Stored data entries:

____

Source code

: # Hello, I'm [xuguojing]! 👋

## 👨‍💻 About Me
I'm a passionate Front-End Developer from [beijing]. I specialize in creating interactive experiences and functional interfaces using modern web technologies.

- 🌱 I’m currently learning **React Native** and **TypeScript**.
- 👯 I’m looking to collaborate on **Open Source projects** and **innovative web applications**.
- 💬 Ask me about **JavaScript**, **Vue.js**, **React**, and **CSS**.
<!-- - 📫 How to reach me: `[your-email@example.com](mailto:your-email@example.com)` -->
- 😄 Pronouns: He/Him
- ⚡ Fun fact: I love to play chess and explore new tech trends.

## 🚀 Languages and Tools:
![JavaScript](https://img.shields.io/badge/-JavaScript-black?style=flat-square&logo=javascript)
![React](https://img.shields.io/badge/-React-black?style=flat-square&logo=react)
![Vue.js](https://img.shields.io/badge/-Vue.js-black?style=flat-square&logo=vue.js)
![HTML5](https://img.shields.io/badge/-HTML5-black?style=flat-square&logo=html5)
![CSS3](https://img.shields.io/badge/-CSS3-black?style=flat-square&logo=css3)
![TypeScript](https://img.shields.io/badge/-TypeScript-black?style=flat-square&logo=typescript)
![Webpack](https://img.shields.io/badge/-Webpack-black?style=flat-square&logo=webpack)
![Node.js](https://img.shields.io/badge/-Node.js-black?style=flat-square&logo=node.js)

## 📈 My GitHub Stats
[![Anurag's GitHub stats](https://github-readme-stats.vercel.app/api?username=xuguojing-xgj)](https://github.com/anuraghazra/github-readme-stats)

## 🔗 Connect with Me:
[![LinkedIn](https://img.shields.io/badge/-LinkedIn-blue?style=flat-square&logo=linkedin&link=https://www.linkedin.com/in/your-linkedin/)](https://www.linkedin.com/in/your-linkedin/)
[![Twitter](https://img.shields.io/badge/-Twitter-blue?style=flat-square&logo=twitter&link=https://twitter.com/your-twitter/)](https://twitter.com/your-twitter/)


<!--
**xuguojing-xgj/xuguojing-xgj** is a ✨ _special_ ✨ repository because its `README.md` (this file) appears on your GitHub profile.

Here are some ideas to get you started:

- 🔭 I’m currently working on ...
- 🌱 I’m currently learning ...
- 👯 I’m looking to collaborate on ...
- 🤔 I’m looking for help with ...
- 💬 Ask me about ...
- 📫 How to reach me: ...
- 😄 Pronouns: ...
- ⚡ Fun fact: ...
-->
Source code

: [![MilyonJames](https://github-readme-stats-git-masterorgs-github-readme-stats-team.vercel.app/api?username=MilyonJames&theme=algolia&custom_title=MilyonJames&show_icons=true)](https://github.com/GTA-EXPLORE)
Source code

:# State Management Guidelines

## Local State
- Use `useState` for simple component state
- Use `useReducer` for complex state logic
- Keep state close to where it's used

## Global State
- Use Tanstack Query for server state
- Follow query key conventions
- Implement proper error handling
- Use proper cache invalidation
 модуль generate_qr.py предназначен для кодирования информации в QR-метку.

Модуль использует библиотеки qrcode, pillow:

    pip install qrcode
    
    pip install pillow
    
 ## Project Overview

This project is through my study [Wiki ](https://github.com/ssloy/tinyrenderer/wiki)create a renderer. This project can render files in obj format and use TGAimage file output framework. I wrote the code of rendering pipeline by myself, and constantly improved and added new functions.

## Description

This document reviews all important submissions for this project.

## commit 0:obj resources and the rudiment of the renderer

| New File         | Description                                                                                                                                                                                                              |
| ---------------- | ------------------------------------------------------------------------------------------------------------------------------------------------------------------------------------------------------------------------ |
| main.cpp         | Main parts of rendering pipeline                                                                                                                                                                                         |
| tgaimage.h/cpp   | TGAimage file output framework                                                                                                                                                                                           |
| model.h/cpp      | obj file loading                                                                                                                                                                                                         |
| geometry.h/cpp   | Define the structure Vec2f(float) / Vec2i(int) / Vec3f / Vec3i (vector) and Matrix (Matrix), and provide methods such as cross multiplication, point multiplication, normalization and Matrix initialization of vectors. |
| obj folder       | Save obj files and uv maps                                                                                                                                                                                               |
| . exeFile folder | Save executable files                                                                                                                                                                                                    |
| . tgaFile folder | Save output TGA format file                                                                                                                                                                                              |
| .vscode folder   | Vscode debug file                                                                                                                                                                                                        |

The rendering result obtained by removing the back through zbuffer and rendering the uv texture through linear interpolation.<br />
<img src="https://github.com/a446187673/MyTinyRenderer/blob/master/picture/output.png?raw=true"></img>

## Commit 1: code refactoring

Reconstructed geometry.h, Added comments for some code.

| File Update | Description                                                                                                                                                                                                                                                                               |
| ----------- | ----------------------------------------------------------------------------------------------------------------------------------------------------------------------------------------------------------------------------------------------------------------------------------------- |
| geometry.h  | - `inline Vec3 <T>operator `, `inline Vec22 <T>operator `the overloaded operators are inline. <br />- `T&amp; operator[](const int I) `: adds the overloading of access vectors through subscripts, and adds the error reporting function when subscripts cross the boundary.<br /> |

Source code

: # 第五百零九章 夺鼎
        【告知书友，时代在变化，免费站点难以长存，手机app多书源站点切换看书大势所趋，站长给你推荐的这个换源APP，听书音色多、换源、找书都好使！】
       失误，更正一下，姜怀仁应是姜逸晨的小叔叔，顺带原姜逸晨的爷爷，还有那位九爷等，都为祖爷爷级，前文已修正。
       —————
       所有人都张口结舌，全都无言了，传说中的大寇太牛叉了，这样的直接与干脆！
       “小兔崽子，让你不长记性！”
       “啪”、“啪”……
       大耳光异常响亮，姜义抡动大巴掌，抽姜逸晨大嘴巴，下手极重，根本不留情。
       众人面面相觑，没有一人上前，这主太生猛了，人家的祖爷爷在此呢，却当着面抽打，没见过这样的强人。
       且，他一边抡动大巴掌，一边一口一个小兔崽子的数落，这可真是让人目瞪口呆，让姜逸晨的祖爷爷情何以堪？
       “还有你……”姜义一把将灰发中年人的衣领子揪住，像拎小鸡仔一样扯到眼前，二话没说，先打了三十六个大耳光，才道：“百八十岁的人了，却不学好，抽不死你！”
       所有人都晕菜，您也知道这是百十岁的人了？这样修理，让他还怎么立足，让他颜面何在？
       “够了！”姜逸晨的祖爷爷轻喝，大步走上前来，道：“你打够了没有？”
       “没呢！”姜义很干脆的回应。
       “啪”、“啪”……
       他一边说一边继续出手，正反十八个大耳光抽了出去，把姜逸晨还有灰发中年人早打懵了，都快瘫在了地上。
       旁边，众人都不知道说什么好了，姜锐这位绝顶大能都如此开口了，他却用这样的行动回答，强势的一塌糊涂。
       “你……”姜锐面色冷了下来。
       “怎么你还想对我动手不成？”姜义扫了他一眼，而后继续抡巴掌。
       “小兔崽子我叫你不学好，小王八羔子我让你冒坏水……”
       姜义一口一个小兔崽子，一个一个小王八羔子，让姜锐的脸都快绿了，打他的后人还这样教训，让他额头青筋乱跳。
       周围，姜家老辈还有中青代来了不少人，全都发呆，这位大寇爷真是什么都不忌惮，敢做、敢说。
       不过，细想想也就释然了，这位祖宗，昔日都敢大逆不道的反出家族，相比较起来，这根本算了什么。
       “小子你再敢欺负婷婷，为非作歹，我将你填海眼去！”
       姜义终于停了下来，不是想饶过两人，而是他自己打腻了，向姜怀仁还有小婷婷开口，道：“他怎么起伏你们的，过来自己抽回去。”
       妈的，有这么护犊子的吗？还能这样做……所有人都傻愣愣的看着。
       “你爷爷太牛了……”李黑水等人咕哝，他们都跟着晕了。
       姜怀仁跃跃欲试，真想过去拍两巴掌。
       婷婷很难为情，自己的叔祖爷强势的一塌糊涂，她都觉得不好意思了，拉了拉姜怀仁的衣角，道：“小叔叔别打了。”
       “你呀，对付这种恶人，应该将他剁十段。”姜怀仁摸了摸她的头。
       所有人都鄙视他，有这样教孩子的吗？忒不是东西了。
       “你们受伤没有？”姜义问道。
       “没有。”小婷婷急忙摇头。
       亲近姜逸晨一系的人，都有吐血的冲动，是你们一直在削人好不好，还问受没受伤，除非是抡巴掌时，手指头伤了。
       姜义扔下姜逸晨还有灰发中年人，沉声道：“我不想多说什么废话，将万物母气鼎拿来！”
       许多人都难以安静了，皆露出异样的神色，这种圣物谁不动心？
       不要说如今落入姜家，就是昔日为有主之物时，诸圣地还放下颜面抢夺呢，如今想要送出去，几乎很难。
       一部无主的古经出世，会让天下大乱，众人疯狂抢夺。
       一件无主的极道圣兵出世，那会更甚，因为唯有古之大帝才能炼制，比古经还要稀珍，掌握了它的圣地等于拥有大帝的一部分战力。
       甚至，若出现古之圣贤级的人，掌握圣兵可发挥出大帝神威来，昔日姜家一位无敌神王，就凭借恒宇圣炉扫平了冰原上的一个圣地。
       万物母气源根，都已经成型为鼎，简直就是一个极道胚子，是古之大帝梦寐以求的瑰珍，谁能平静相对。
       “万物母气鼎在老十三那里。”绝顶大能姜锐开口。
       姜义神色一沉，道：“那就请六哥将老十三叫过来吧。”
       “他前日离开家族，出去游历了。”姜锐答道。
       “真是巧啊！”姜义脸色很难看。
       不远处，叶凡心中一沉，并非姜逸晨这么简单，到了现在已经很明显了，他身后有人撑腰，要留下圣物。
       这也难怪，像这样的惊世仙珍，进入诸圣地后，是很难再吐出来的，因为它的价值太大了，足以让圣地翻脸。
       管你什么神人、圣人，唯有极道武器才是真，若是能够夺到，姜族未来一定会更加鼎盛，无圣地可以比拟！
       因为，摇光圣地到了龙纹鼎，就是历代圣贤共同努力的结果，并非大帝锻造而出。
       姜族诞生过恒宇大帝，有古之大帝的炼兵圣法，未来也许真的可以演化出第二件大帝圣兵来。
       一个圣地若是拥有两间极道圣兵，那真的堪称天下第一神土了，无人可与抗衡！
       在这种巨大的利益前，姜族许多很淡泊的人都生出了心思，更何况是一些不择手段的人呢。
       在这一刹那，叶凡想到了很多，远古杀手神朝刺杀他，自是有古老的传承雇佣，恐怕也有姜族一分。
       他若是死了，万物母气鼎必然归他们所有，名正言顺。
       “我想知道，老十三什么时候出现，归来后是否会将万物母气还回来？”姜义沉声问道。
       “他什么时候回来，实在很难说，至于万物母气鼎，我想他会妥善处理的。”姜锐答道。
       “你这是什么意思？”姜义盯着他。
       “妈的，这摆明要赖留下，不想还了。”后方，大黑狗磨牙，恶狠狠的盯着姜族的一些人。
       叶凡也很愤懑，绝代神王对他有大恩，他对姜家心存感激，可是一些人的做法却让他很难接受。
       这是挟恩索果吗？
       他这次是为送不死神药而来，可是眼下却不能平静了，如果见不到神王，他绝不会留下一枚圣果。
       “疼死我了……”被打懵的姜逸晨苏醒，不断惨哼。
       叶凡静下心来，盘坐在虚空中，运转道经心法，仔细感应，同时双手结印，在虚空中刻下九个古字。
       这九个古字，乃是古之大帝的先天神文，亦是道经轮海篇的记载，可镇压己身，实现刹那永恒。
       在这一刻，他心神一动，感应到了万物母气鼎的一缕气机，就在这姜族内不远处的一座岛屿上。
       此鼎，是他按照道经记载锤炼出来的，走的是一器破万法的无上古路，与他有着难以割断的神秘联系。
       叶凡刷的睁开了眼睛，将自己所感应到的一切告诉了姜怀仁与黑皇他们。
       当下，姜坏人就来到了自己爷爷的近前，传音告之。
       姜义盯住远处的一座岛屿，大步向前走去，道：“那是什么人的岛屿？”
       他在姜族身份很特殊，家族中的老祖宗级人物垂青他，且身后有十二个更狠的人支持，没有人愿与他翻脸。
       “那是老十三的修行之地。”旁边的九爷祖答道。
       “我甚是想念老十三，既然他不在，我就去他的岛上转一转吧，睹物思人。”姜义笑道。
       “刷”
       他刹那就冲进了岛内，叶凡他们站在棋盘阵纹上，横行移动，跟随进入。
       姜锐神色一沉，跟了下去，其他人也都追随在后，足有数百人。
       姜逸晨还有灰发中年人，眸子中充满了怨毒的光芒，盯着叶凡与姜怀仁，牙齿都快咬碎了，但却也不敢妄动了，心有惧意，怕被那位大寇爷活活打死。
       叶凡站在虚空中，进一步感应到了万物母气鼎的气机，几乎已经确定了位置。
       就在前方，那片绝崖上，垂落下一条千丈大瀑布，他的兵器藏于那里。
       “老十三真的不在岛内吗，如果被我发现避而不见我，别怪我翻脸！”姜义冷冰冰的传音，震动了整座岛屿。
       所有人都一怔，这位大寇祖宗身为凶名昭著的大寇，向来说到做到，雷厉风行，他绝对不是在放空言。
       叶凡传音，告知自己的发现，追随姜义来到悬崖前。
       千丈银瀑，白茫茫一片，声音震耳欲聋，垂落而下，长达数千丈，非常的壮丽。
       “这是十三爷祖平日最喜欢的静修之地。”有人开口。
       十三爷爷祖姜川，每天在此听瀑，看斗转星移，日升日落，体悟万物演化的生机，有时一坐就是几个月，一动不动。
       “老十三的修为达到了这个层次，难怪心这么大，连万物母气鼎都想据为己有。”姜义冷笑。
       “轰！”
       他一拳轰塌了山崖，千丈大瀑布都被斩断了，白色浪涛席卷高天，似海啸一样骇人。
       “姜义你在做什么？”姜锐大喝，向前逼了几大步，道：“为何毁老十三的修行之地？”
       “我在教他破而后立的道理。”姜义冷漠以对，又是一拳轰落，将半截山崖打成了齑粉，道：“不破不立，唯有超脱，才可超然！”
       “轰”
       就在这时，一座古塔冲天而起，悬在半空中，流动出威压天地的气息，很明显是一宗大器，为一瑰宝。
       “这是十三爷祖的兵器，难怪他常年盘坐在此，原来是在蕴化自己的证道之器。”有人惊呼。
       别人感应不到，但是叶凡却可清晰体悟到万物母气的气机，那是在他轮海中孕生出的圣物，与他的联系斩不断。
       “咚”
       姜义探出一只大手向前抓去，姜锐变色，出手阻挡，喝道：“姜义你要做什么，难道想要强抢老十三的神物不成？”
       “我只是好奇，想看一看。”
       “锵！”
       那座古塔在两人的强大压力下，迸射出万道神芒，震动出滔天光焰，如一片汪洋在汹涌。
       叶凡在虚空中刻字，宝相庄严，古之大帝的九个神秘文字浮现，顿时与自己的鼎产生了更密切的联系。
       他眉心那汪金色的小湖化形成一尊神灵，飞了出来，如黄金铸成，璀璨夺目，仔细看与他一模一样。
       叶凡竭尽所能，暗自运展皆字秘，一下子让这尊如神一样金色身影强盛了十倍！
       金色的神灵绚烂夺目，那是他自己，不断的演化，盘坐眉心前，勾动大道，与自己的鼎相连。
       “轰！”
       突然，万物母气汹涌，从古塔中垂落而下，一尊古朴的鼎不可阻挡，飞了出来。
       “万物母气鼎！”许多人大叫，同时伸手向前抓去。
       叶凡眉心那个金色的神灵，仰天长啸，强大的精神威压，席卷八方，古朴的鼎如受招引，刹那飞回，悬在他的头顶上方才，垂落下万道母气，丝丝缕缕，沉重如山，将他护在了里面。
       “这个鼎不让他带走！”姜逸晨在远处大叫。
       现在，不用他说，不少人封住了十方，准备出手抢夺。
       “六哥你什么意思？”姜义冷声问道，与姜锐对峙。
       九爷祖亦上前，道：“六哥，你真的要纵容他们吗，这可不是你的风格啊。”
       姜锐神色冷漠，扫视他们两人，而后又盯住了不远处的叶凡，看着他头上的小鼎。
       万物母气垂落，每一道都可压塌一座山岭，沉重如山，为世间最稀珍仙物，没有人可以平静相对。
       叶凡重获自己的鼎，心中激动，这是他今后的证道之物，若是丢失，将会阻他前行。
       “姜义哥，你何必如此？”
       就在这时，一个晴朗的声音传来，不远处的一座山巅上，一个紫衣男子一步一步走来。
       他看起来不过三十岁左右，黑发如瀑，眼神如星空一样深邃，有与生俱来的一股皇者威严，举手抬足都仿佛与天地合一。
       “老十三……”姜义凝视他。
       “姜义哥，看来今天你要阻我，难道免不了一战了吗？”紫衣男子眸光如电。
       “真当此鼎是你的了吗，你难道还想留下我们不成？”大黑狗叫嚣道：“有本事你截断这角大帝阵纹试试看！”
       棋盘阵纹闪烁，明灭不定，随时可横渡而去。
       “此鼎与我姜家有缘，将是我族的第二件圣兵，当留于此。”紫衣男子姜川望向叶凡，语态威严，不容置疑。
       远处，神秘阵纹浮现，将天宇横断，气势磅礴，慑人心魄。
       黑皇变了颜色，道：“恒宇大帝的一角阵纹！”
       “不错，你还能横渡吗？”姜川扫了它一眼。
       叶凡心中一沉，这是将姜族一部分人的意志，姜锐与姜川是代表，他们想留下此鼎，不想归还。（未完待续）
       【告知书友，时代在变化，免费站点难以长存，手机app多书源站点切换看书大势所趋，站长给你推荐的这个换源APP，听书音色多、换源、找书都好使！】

____

■ **Problem description**
The lines above starting at the one that contains "obj file loading" and ending at the one that contains "Save obj files" must be transcribed exactly, and no other lines may appear.

■ **Response area**
| model.h/cpp      | obj file loading                                                                                                                                                                                                         |
| geometry.h/cpp   | Define the structure Vec2f(float) / Vec2i(int) / Vec3f / Vec3i (vector) and Matrix (Matrix), and provide methods such as cross multiplication, point multiplication, normalization and Matrix initialization of vectors. |
| obj folder       | Save obj files and uv maps                                                                                                                                                                                               |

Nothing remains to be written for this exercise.